Scan each line of the records for the word "based" and extract the ones that have it.

++++ MATERIAL FOR THIS TASK ++++

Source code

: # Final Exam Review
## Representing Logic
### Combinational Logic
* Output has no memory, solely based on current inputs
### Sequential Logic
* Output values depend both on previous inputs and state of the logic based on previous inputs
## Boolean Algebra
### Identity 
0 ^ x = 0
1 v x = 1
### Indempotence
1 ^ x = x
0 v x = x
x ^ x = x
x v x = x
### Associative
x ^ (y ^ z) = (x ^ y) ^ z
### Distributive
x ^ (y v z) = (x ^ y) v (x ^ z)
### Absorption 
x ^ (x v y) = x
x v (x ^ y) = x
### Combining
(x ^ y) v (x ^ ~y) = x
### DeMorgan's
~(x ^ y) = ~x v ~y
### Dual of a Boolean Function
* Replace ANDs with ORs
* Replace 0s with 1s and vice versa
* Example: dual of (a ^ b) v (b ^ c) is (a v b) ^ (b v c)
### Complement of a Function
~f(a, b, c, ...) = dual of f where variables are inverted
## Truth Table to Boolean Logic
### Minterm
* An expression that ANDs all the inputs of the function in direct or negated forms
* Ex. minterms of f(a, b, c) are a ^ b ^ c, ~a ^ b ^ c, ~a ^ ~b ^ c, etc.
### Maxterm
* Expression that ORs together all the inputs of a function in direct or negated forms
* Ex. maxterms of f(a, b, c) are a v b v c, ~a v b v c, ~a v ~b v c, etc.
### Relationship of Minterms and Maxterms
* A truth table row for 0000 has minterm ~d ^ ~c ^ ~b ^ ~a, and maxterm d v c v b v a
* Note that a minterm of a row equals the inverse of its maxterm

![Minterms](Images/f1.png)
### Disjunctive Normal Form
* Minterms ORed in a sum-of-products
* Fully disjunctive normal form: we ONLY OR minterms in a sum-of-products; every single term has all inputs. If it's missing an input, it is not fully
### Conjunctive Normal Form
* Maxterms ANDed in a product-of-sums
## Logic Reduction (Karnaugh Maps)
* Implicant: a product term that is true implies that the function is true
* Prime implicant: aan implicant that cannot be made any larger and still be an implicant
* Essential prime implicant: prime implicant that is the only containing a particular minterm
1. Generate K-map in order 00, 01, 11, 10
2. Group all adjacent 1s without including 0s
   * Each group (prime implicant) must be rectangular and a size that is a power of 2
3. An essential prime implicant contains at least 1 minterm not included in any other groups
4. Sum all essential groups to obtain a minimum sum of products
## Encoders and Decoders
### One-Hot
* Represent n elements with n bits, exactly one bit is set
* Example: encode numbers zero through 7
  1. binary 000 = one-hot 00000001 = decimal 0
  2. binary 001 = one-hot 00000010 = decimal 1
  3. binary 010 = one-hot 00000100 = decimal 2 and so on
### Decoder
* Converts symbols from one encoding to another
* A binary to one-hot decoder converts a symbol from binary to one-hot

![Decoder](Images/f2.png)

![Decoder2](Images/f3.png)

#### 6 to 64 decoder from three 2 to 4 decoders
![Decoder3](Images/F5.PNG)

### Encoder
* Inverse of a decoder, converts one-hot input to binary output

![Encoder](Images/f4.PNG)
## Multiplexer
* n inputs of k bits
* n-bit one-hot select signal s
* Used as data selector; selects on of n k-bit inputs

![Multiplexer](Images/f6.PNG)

++++

**TASK RESULT**:
* Output has no memory, solely based on current inputs
* Output values depend both on previous inputs and state of the logic based on previous inputs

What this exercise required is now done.